Hofman extracted DNA from the cells’ mitochondria to look at a gene called cyt B. When it comes to knowing how two animals relate, cyt B is particularly helpful, because it changes and mutates at a reliable pace. Like a molecular clock, cyt B can indicate how closely related two populations are, and when they might have separated.
They compared the cyt B in fossil ground squirrels to modern ground squirrels, both on the mainland and nearby islands, to see where Chirikof’s population might have come from. They got the results back; the ground squirrels weren’t closely related to those on the mainland. Their DNA most closely matched those from the Semidi Islands, about 45 miles away.
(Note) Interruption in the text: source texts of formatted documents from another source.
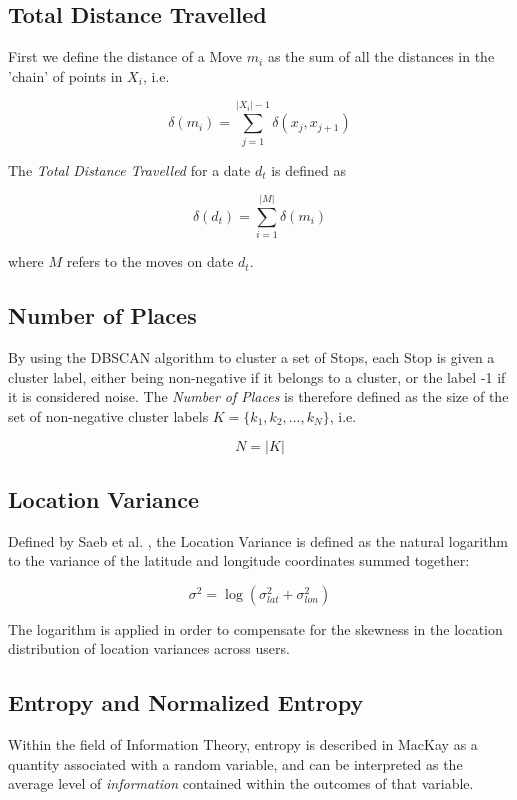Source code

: \subsection{Total Distance Travelled}
First we define the distance of a Move $m_i$ as the sum of all the distances in the 'chain' of points in $X_i$, i.e.

\begin{equation}
\label{eq:feature-move-computation}
\delta (m_i)  = \sum_{j=1}^{|X_i|-1} \delta (x_j, x_{j+1})
\end{equation}

The \textit{Total Distance Travelled} for a date $d_t$ is defined as 

\begin{equation}
\label{eq:feature-total-distance}
\delta (d_t) = \sum_{i=1}^{|M|} \delta (m_i)
\end{equation}

where $M$ refers to the moves on date $d_t$.

\subsection{Number of Places}
By using the DBSCAN algorithm to cluster a set of Stops, each Stop is given a cluster label, either being non-negative if it belongs to a cluster, or the label -1 if it is considered noise. The \textit{Number of Places} is therefore defined as the size of the set of non-negative cluster labels $K = \{k_1, k_2, ..., k_N\}$, i.e.

\begin{equation}
\label{eq:feature-num-places}
N = |K|
\end{equation}

\subsection{Location Variance}
Defined by Saeb et al. \cite{Saeb2015}, the Location Variance is defined as the natural logarithm to the variance of the latitude and longitude coordinates summed together: 

\begin{equation}
\label{eq:feature-log-var}
\sigma^2 = \log (\sigma_{lat}^2 + \sigma_{lon}^2)
\end{equation}

The logarithm is applied in order to compensate for the skewness in the location distribution of location variances across users.

\subsection{Entropy and Normalized Entropy}
Within the field of Information Theory, entropy is described in MacKay \cite{information-theory} as a quantity associated with a random variable, and can be interpreted as the average level of \textit{information} contained within the outcomes of that variable.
“It seems unlikely to me that they rafted [to Chirikof] or swam there, because it is so isolated,” says West. “It’s well known to be extremely rough sea. It is possible that this little squirrel got there successfully, but it seems far-fetched.”
Instead, she says, the ground squirrel might have been introduced by people after all, just not Russians. The most likely hypothesis, she thinks, is that they were carried there by native Alaskans, though for now she can’t say for sure. If that is true, then in the eyes of the refuge, says Ebbert, they’re invasive—though he is quick to point out that they are far from the most damaging species. The refuge has no plans, or funding, to eradicate Chirikof’s ground squirrels. Instead, says West, the more important point is the conversation that it brought up.
“If we eradicate the cattle, we get back to a landscape that was pre-cattle, but it had foxes on it. So then do we eradicate the foxes to get back to a pre-fox landscape?” says West. “Okay, then we get back to a landscape where native people were using this island heavily. Do we go back, then, to before native people came to the island? What is our goal in conservation and restoration in the landscape? And it is out of that bigger question that all of this has emerged—and that is applicable anywhere.”